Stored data
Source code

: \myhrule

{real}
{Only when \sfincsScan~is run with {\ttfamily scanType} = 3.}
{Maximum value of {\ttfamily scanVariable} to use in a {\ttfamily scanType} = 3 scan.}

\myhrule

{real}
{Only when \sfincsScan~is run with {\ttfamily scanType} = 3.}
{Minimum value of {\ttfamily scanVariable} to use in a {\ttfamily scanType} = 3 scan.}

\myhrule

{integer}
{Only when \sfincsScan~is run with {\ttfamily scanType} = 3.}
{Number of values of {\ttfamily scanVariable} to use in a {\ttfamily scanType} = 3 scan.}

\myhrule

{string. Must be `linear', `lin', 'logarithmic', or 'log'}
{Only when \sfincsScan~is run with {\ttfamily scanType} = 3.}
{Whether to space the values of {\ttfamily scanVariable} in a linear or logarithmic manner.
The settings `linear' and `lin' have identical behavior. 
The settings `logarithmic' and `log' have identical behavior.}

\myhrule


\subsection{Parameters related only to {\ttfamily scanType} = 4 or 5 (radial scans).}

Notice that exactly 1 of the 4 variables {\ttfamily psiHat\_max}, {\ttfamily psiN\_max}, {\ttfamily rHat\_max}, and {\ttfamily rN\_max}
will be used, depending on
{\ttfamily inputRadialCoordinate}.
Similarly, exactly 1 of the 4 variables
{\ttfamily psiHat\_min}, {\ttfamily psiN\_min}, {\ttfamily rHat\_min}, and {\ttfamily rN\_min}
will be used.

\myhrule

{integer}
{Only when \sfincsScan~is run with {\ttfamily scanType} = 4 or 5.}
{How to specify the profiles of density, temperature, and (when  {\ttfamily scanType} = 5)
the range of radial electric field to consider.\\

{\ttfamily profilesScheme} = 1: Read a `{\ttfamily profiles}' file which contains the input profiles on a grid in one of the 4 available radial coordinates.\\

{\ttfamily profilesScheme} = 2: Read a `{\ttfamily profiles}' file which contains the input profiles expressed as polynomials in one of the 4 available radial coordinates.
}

## Work task
All entries must be repeated verbatim.

## Task solution
Source code

: \myhrule

{real}
{Only when \sfincsScan~is run with {\ttfamily scanType} = 3.}
{Maximum value of {\ttfamily scanVariable} to use in a {\ttfamily scanType} = 3 scan.}

\myhrule

{real}
{Only when \sfincsScan~is run with {\ttfamily scanType} = 3.}
{Minimum value of {\ttfamily scanVariable} to use in a {\ttfamily scanType} = 3 scan.}

\myhrule

{integer}
{Only when \sfincsScan~is run with {\ttfamily scanType} = 3.}
{Number of values of {\ttfamily scanVariable} to use in a {\ttfamily scanType} = 3 scan.}

\myhrule

{string. Must be `linear', `lin', 'logarithmic', or 'log'}
{Only when \sfincsScan~is run with {\ttfamily scanType} = 3.}
{Whether to space the values of {\ttfamily scanVariable} in a linear or logarithmic manner.
The settings `linear' and `lin' have identical behavior. 
The settings `logarithmic' and `log' have identical behavior.}

\myhrule


\subsection{Parameters related only to {\ttfamily scanType} = 4 or 5 (radial scans).}

Notice that exactly 1 of the 4 variables {\ttfamily psiHat\_max}, {\ttfamily psiN\_max}, {\ttfamily rHat\_max}, and {\ttfamily rN\_max}
will be used, depending on
{\ttfamily inputRadialCoordinate}.
Similarly, exactly 1 of the 4 variables
{\ttfamily psiHat\_min}, {\ttfamily psiN\_min}, {\ttfamily rHat\_min}, and {\ttfamily rN\_min}
will be used.

\myhrule

{integer}
{Only when \sfincsScan~is run with {\ttfamily scanType} = 4 or 5.}
{How to specify the profiles of density, temperature, and (when  {\ttfamily scanType} = 5)
the range of radial electric field to consider.\\

{\ttfamily profilesScheme} = 1: Read a `{\ttfamily profiles}' file which contains the input profiles on a grid in one of the 4 available radial coordinates.\\

{\ttfamily profilesScheme} = 2: Read a `{\ttfamily profiles}' file which contains the input profiles expressed as polynomials in one of the 4 available radial coordinates.
}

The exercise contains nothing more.